Por Guillermo Colantonio // foto archivo (oirmortales.infonews.com)

charly garciaEn Rolling Stoned, Andrew Loog Oldham (primer manager de la eterna banda y un tipo de avanzada para los sesenta) escribe: “Así como uno puede comprar un traje listo para usar o uno a medida, el rock & roll ofrece dos clases de estrellato: el barato, sacado del mostrador y descartable, o el costoso, hecho a medida, verdadero y durable. Sólo aquellos dotados de la elocuencia de la canción o del divino maná caído directamente de las oficinas de Dios tienen la oportunidad de construir una carrera de años.” (P.106)

Casualmente (o no tanto), Andrew y Charly García se encontraron hace ya un tiempo para darle forma a Kill Gil, un disco problemático.

Luego de ver el recital ofrecido el sábado con su banda The Prostitution presentando The twilight zone en el Estadio Polideportivo, volví sobre la frase de Oldham y no dudé un instante sobre el lugar que ocupa García como músico: él, como todos los grandes, vino, sobrevivió, se destruyó y resucitó; en todo este periplo, siempre lo más importante fueron sus canciones. Más allá de sus menesteres mediáticos y de la cantidad de intérpretes de sus acciones, de sus vaivenes con la voz (signo casi trágico de deterioro), allí están las letras y las melodías que marcaron a tantos y que continúan emocionando al escucharlas. Charly se reinventa constantemente y para ello brindó un concierto memorable (pese a la dificultosa acústica del lugar) cuyo signo relevante fue la gran dosis de música sinfónica aportada desde una puesta en escena mayormente cálida e intimista. A la banda habitual se le sumaron (y para bien) Fernando Samalea (bandoneón, xilófono y percusión) y un trío de cuerdas que distinguió aquellos momentos altos del show donde la adrenalina de los hits propicios para el verano (Demoliendo hoteles, Cerca de la revolución, Tu vicio, Rezo por vos, Fanky, entre otros) fue contrarrestada prolija y delicadamente por un repertorio notable de temas no tan usuales de la época de La máquina y de Serú (Marilyn, la cenicienta y las mujeres, Veinte trajes verdes). Al ritmo de una batuta (esto es literal), Charly dirigió los diversos climas de forma magistral y sin perder un dejo de ironía en sus mordaces comentarios. Si existe un concierto que evidencia claramente lo que ama la música sinfónica de los setenta, este es un buen ejemplo. Aún en canciones desenfadadas como Rock and Roll yo, hay un momento de calma, para que no nos olvidemos de ello. Como bien apuntó un amigo luego, se trató, en este sentido, de un homenaje a los instrumentos acústicos y una suerte de revancha contra los teclados, dados los arreglos de metalófono y violines, todos con los instrumentos originales, hecho que lo llevó a decir algo así como “con tanta cantidad de músicos pierdo plata pero la paso genial”.

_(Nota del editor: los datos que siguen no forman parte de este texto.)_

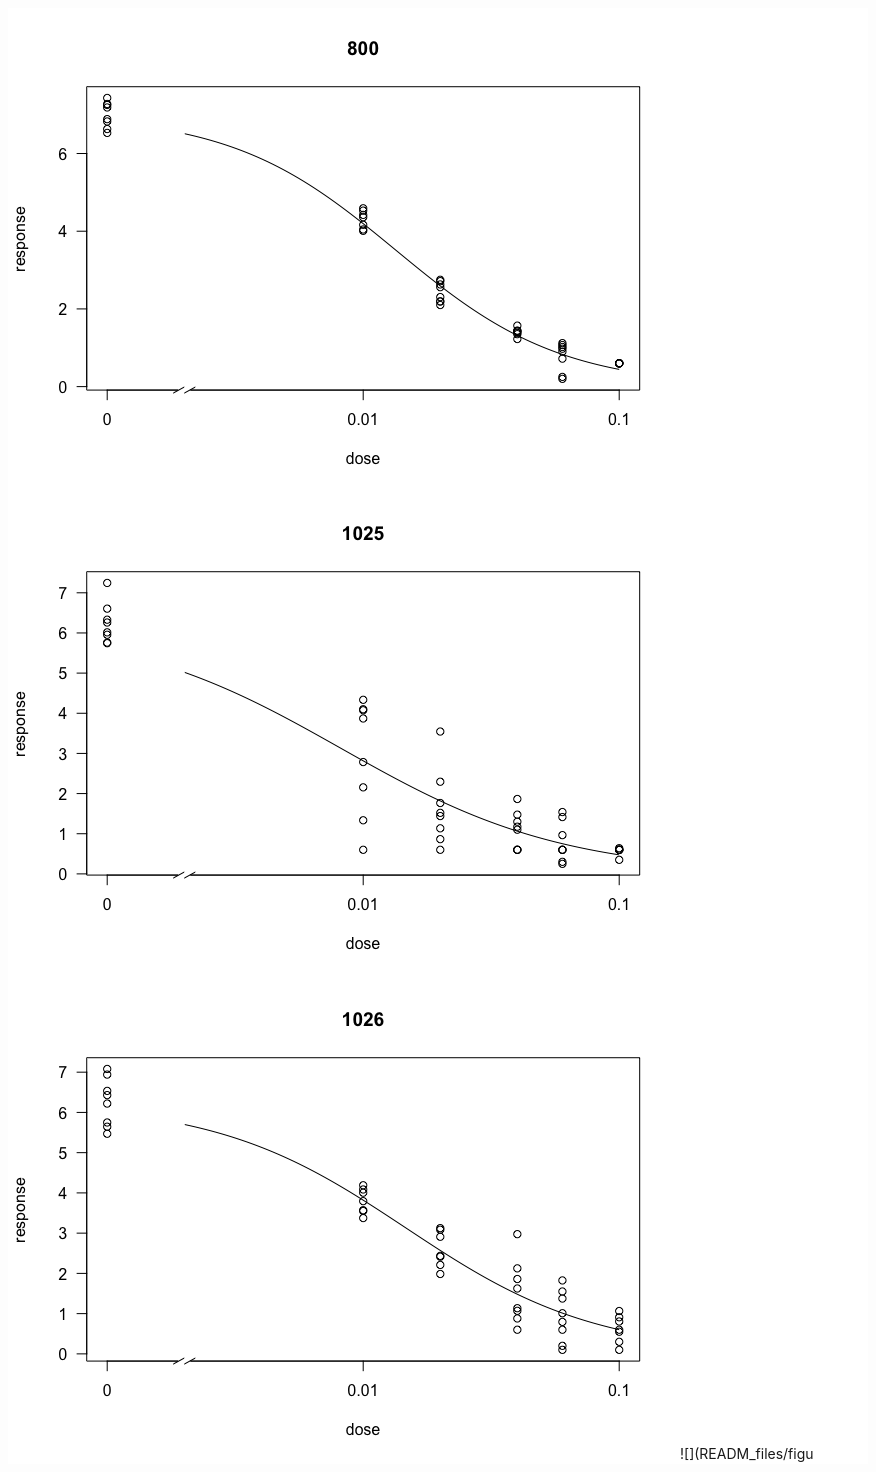 ![](READM_files/figure-gfm/EC50%20serial%20dilution-146.png)![](READM_files/figure-gfm/EC50%20serial%20dilution-147.png)![](READM_files/figure-gfm/EC50%20serial%20dilution-148.png)![](READM_files/figu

Además, estuvieron las otras: Canción de 2×3, Ojos de videotape, Promesas sobre el bidet, Pasajera en trance y Eiti Leda, más dos terribles versiones de Los dinosaurios (casi punk por momentos) y Yendo de la cama al living, y la grata inclusión de Anhedonia, para completar una noche redonda por donde se la escuche.

Tampoco faltaron los pasajes bizarros y surrealistas: una introducción en pantalla donde se revive una conversación por teléfono con Marilyn Manson y un intervalo donde se proyectó El perro andaluz de Luis Buñuel mientras se oía recitar a Graciela Borges fragmentos de las letras del propio Charly (¡!).

En otra gran canción incluida, El amor espera, se lee en una estrofa: “Yo hago el muerto/Para ver quién me llora, para ver quién me ha usado/Yo me hago el diablo porque sabe más por viejo que lo que aprende del diablo”. Si es que existen núcleos de sentido en la obra de un artista, este expresa una buena parte de lo que ha sido hasta ahora la carrera de García, tanto en sus actos como en su lírica. Las diversas declaraciones (algunas desopilantes) del último sábado también lo demuestran: el viejo zorro está intacto. Se puede jactar de lo que ha compuesto, de lo que ha escuchado y de lo que le han robado: “Cuando yo empecé a usar estas maquinitas, nadie las utilizaba, después las usaron todos” (mientras sonaba la introducción de Nos siguen pegando abajo (pecado mortal).

En definitiva, dos horas y pico de una solidez pocas veces vista y disfrutada en un contexto general donde el rock como espectáculo parece no ceder en su contagio con el fútbol. Esta vez, el público eligió escuchar.